Earlier, I read a reference to the
"tenets" of atheism, and though it is not at all unusual to speak of
tenets, I was struck anew how strange the idea is.
I
have two issues with the idea of "tenets" of a social movement. First, I
don't think there is any non-arbitrary way to define what a social
movement is. It is not the case that social movements have specific and
well-defined beliefs. There is no objective answer to the question of
whether any particular individual is part of the movement.
Second,
I don't believe in a foundationalist worldview. We do not start with
assumptions and then build upwards. Social issues are not mathematics.
Instead, we have a web of ideas which connect in all directions, up
down left right in out. We can easily observe that many people in a
social movement share similar webs of ideas, but there is no "basis"

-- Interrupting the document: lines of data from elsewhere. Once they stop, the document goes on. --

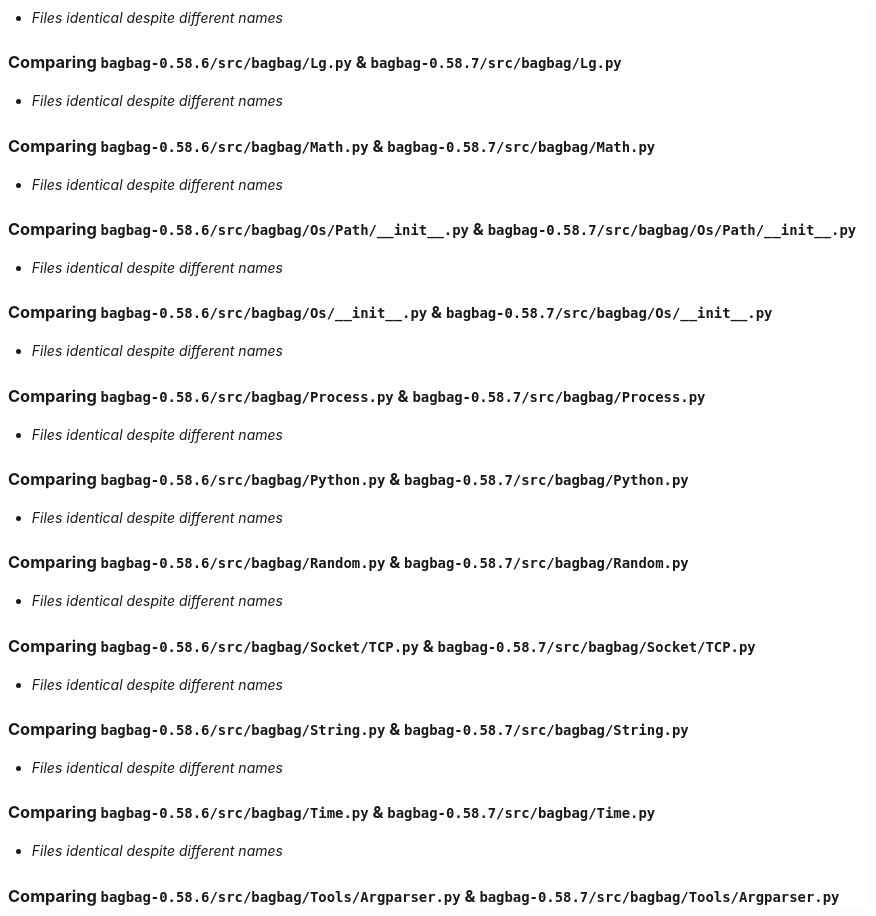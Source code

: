 * *Files identical despite different names*

### Comparing `bagbag-0.58.6/src/bagbag/Lg.py` & `bagbag-0.58.7/src/bagbag/Lg.py`

 * *Files identical despite different names*

### Comparing `bagbag-0.58.6/src/bagbag/Math.py` & `bagbag-0.58.7/src/bagbag/Math.py`

 * *Files identical despite different names*

### Comparing `bagbag-0.58.6/src/bagbag/Os/Path/__init__.py` & `bagbag-0.58.7/src/bagbag/Os/Path/__init__.py`

 * *Files identical despite different names*

### Comparing `bagbag-0.58.6/src/bagbag/Os/__init__.py` & `bagbag-0.58.7/src/bagbag/Os/__init__.py`

 * *Files identical despite different names*

### Comparing `bagbag-0.58.6/src/bagbag/Process.py` & `bagbag-0.58.7/src/bagbag/Process.py`

 * *Files identical despite different names*

### Comparing `bagbag-0.58.6/src/bagbag/Python.py` & `bagbag-0.58.7/src/bagbag/Python.py`

 * *Files identical despite different names*

### Comparing `bagbag-0.58.6/src/bagbag/Random.py` & `bagbag-0.58.7/src/bagbag/Random.py`

 * *Files identical despite different names*

### Comparing `bagbag-0.58.6/src/bagbag/Socket/TCP.py` & `bagbag-0.58.7/src/bagbag/Socket/TCP.py`

 * *Files identical despite different names*

### Comparing `bagbag-0.58.6/src/bagbag/String.py` & `bagbag-0.58.7/src/bagbag/String.py`

 * *Files identical despite different names*

### Comparing `bagbag-0.58.6/src/bagbag/Time.py` & `bagbag-0.58.7/src/bagbag/Time.py`

 * *Files identical despite different names*

### Comparing `bagbag-0.58.6/src/bagbag/Tools/Argparser.py` & `bagbag-0.58.7/src/bagbag/Tools/Argparser.py`
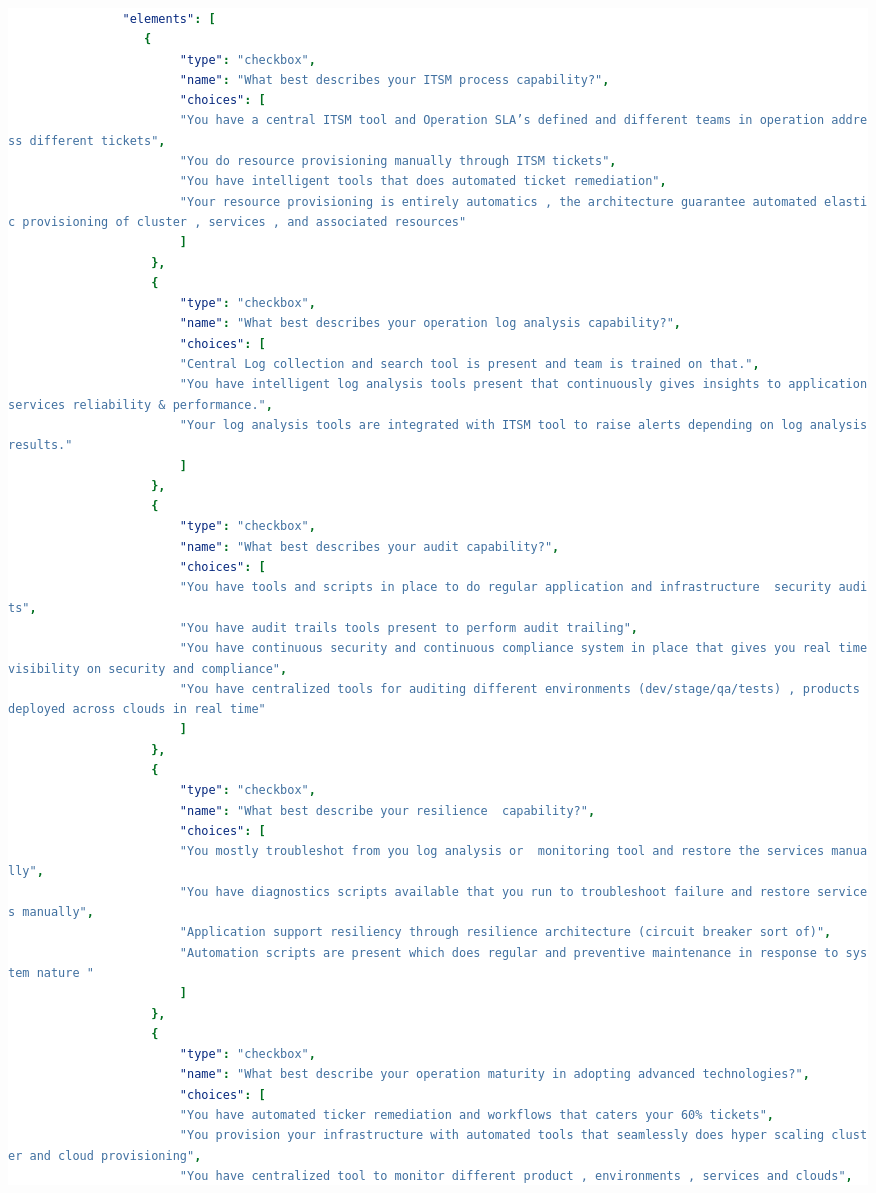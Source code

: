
 ```yaml
                "elements": [
                   {
                        "type": "checkbox",
                        "name": "What best describes your ITSM process capability?",
                        "choices": [
                        "You have a central ITSM tool and Operation SLA’s defined and different teams in operation address different tickets",
                        "You do resource provisioning manually through ITSM tickets",
                        "You have intelligent tools that does automated ticket remediation",
                        "Your resource provisioning is entirely automatics , the architecture guarantee automated elastic provisioning of cluster , services , and associated resources"
                        ]
                    },
                    {
                        "type": "checkbox",
                        "name": "What best describes your operation log analysis capability?",
                        "choices": [
                        "Central Log collection and search tool is present and team is trained on that.",
                        "You have intelligent log analysis tools present that continuously gives insights to application services reliability & performance.",
                        "Your log analysis tools are integrated with ITSM tool to raise alerts depending on log analysis results."
                        ]
                    },
                    {
                        "type": "checkbox",
                        "name": "What best describes your audit capability?",
                        "choices": [
                        "You have tools and scripts in place to do regular application and infrastructure  security audits",
                        "You have audit trails tools present to perform audit trailing",
                        "You have continuous security and continuous compliance system in place that gives you real time visibility on security and compliance",
                        "You have centralized tools for auditing different environments (dev/stage/qa/tests) , products deployed across clouds in real time"
                        ]
                    },
                    {
                        "type": "checkbox",
                        "name": "What best describe your resilience  capability?",
                        "choices": [
                        "You mostly troubleshot from you log analysis or  monitoring tool and restore the services manually",
                        "You have diagnostics scripts available that you run to troubleshoot failure and restore services manually",
                        "Application support resiliency through resilience architecture (circuit breaker sort of)", 
                        "Automation scripts are present which does regular and preventive maintenance in response to system nature "
                        ]
                    },
                    {
                        "type": "checkbox",
                        "name": "What best describe your operation maturity in adopting advanced technologies?",
                        "choices": [
                        "You have automated ticker remediation and workflows that caters your 60% tickets",
                        "You provision your infrastructure with automated tools that seamlessly does hyper scaling cluster and cloud provisioning",
                        "You have centralized tool to monitor different product , environments , services and clouds",
```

which defines the movement.
Even Objectivism, which
explicitly purports to be based on a few basic axioms ("existence
exists" and other vapid statements), does not really have a basis which
defines it. If someone agreed with the axioms but disagreed with
everything else, that does not make them Objectivist; if someone
quibbled with the axioms, but agreed with the philosophy built on them,
they're Objectivist as far as I'm concerned.
So it is
true that most atheists don't believe in gods. But there are also
people who have complicated feelings about god beliefs, and yet still
agree with the goals of the atheist movement or participate in atheist
groups.
This is not hypothetical. I've met plenty such people in
meatspace groups, and often I have trouble remembering who exactly
considers themselves "technically agnostic" or otherwise. That they
disidentify with atheism indicates a point of disagreement between me
and them, but there are so many points of disagreement to speak of, and
this one isn't special just because of its implications on the word
"atheist".
Similarly, there are plenty of atheists who
I don't consider to be part of the atheist movement or who are only
distantly associated with it.
I would not speak of the
tenets of a social movement. Instead, I would speak of organizations,
communities, media outlets. I would speak of common (but not
monolithic) beliefs, values, and goals.